───── Provided entries

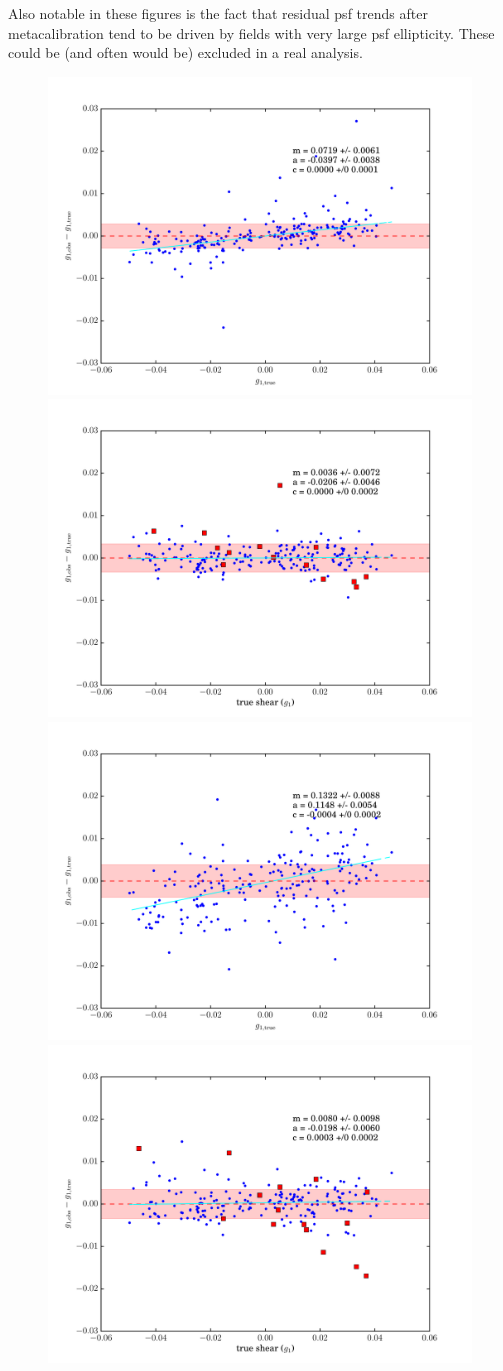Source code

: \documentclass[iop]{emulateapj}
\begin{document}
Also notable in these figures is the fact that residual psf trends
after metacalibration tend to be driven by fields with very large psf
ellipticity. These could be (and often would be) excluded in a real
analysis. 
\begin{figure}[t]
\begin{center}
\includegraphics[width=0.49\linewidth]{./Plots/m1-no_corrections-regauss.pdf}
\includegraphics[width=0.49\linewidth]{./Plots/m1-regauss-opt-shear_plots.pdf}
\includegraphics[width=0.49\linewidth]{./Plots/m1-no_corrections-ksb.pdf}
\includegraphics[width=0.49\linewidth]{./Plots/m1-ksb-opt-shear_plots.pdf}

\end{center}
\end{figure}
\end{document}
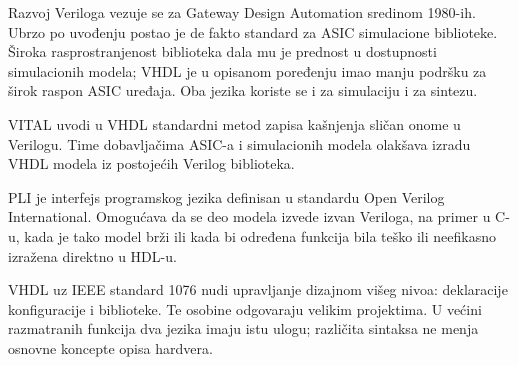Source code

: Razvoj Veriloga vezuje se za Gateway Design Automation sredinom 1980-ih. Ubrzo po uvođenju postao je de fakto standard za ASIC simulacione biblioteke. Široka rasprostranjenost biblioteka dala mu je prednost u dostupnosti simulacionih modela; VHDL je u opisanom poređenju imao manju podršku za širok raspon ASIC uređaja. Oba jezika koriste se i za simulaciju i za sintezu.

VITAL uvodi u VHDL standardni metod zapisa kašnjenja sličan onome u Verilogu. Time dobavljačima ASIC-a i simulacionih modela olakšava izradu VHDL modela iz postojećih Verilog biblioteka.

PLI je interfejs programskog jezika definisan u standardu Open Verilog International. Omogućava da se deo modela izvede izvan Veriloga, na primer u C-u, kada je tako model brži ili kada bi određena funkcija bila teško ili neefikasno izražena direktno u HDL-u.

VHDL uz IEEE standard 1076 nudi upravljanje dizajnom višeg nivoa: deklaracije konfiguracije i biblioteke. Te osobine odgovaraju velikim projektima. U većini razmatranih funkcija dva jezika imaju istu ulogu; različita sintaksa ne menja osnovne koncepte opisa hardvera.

──────────

[Exercise details]: Scan the lines above for the word "regauss", then copy each line that has it.

[Reply to the exercise]:
\includegraphics[width=0.49\linewidth]{./Plots/m1-no_corrections-regauss.pdf}
\includegraphics[width=0.49\linewidth]{./Plots/m1-regauss-opt-shear_plots.pdf}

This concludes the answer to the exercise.